▶ _Task description_
An unchanged copy of every record below, without pictures, is the goal.
--- Data supplied ---
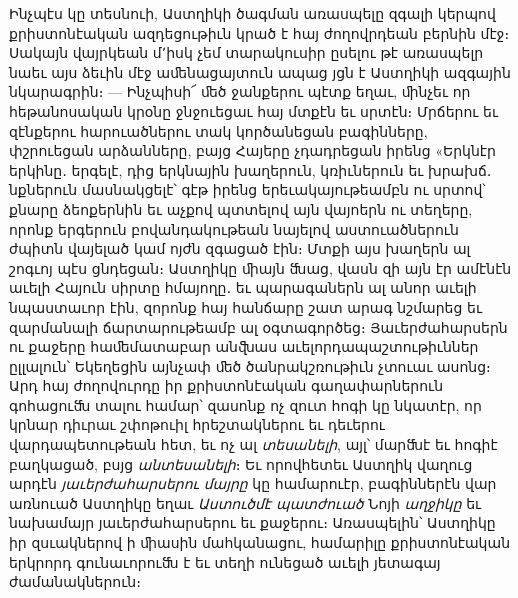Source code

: \documentclass{article}
\begin{document}
{Ինչպէս կը տեսնուի, Աստղիկի ծագման առասպելը զգալի կերպով քրիստոնէական ազդեցութիւն կրած է հայ ժողովրդեան բերնին մէջ։ Սակայն վայրկեան մ՚իսկ չեմ տարակուսիր ըսելու թէ առասպելր նաեւ այս ձեւին մէջ աﬔնացայտուն ապաց յցն է Աստղիկի ազգային նկարագրին։ — Ինչպիսի՜ ﬔծ ջանքերու պէտք եղաւ, ﬕնչեւ որ հեթանոսական կրօնը ջնջուեցաւ հայ մտքէն եւ սրտէն։ Մրճերու եւ զէնքերու հարուածներու տակ կործանեցան բագինները, փշրուեցան արձանները, բայց Հայերը չդադրեցան իրենց «Երկնէր երկինը․ երգելէ, դից երկնային խաղերուն, կռիւներուն եւ խրախճ․ նքներուն մասնակցելէ՝ գէթ իրենց երեւակայութեամբն ու սրտով՝ քնարը ձեոքերնին եւ աչքով պտտելով այն վայոերն ու տեղերը, որոնք երգերուն բովանդակութեան նայելով աստուածներուն ժպիտն վայելած կամ ոյժն զգացած էին։ Մտքի այս խաղերն ալ շոգւոյ պէս ցնդեցան։ Աստղիկը ﬕայն ﬓաց, վասն զի այն էր ամէնէն աւելի Հայուն սիրտը հմայողը․ եւ պարագաներն ալ անոր աւելի նպաստաւոր էին, զորոնք հայ հանճարը շատ արագ նշմարեց եւ զարմանալի ճարտարութեամբ ալ օգտագործեց։ Յաւերժահարսերն ու քաջերը հաﬔմատաբար անﬖաս աւելորդապաշտութիւններ ըլլալուն՝ Եկեղեցին այնչափ ﬔծ ծանրակշռութիւն չտուաւ ասոնց։ Արդ հայ ժողովուրդը իր քրիստոնէական գաղափարներուն գոհացուﬓ տալու համար՝ զասոնք ոչ զուտ հոգի կը նկատէր, որ կրնար դիւրաւ շփոթուիլ հրեշտակներու եւ դեւերու վարդապետութեան հետ, եւ ոչ ալ \emph{տեսանելի}, այլ՝ մարﬓէ եւ հոգիէ բաղկացած, բսյց \emph{անտեսանելի}։ Եւ որովհետեւ Աստղիկ վաղուց արդէն \emph{յաւերժահարսերու մայրը} կը համարուէր, բագիններէն վար առնուած Աստղիկը եղաւ \emph{Աստուծմէ պատժուած} Նոյի \emph{աղջիկը} եւ նախամայր յաւերժահարսերու եւ քաջերու։ Առասպելին՝ Աստղիկը իր զսւակներով ի ﬕասին մահկանացու, համարիլը քրիստոնէական երկրորդ գունաւորուﬓ է եւ տեղի ունեցած աւելի յետագայ ժամանակներուն։

}
\end{document}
---
▶ _Finished exercise_
Source code

: \documentclass{article}
\begin{document}
{Ինչպէս կը տեսնուի, Աստղիկի ծագման առասպելը զգալի կերպով քրիստոնէական ազդեցութիւն կրած է հայ ժողովրդեան բերնին մէջ։ Սակայն վայրկեան մ՚իսկ չեմ տարակուսիր ըսելու թէ առասպելր նաեւ այս ձեւին մէջ աﬔնացայտուն ապաց յցն է Աստղիկի ազգային նկարագրին։ — Ինչպիսի՜ ﬔծ ջանքերու պէտք եղաւ, ﬕնչեւ որ հեթանոսական կրօնը ջնջուեցաւ հայ մտքէն եւ սրտէն։ Մրճերու եւ զէնքերու հարուածներու տակ կործանեցան բագինները, փշրուեցան արձանները, բայց Հայերը չդադրեցան իրենց «Երկնէր երկինը․ երգելէ, դից երկնային խաղերուն, կռիւներուն եւ խրախճ․ նքներուն մասնակցելէ՝ գէթ իրենց երեւակայութեամբն ու սրտով՝ քնարը ձեոքերնին եւ աչքով պտտելով այն վայոերն ու տեղերը, որոնք երգերուն բովանդակութեան նայելով աստուածներուն ժպիտն վայելած կամ ոյժն զգացած էին։ Մտքի այս խաղերն ալ շոգւոյ պէս ցնդեցան։ Աստղիկը ﬕայն ﬓաց, վասն զի այն էր ամէնէն աւելի Հայուն սիրտը հմայողը․ եւ պարագաներն ալ անոր աւելի նպաստաւոր էին, զորոնք հայ հանճարը շատ արագ նշմարեց եւ զարմանալի ճարտարութեամբ ալ օգտագործեց։ Յաւերժահարսերն ու քաջերը հաﬔմատաբար անﬖաս աւելորդապաշտութիւններ ըլլալուն՝ Եկեղեցին այնչափ ﬔծ ծանրակշռութիւն չտուաւ ասոնց։ Արդ հայ ժողովուրդը իր քրիստոնէական գաղափարներուն գոհացուﬓ տալու համար՝ զասոնք ոչ զուտ հոգի կը նկատէր, որ կրնար դիւրաւ շփոթուիլ հրեշտակներու եւ դեւերու վարդապետութեան հետ, եւ ոչ ալ \emph{տեսանելի}, այլ՝ մարﬓէ եւ հոգիէ բաղկացած, բսյց \emph{անտեսանելի}։ Եւ որովհետեւ Աստղիկ վաղուց արդէն \emph{յաւերժահարսերու մայրը} կը համարուէր, բագիններէն վար առնուած Աստղիկը եղաւ \emph{Աստուծմէ պատժուած} Նոյի \emph{աղջիկը} եւ նախամայր յաւերժահարսերու եւ քաջերու։ Առասպելին՝ Աստղիկը իր զսւակներով ի ﬕասին մահկանացու, համարիլը քրիստոնէական երկրորդ գունաւորուﬓ է եւ տեղի ունեցած աւելի յետագայ ժամանակներուն։

}
\end{document}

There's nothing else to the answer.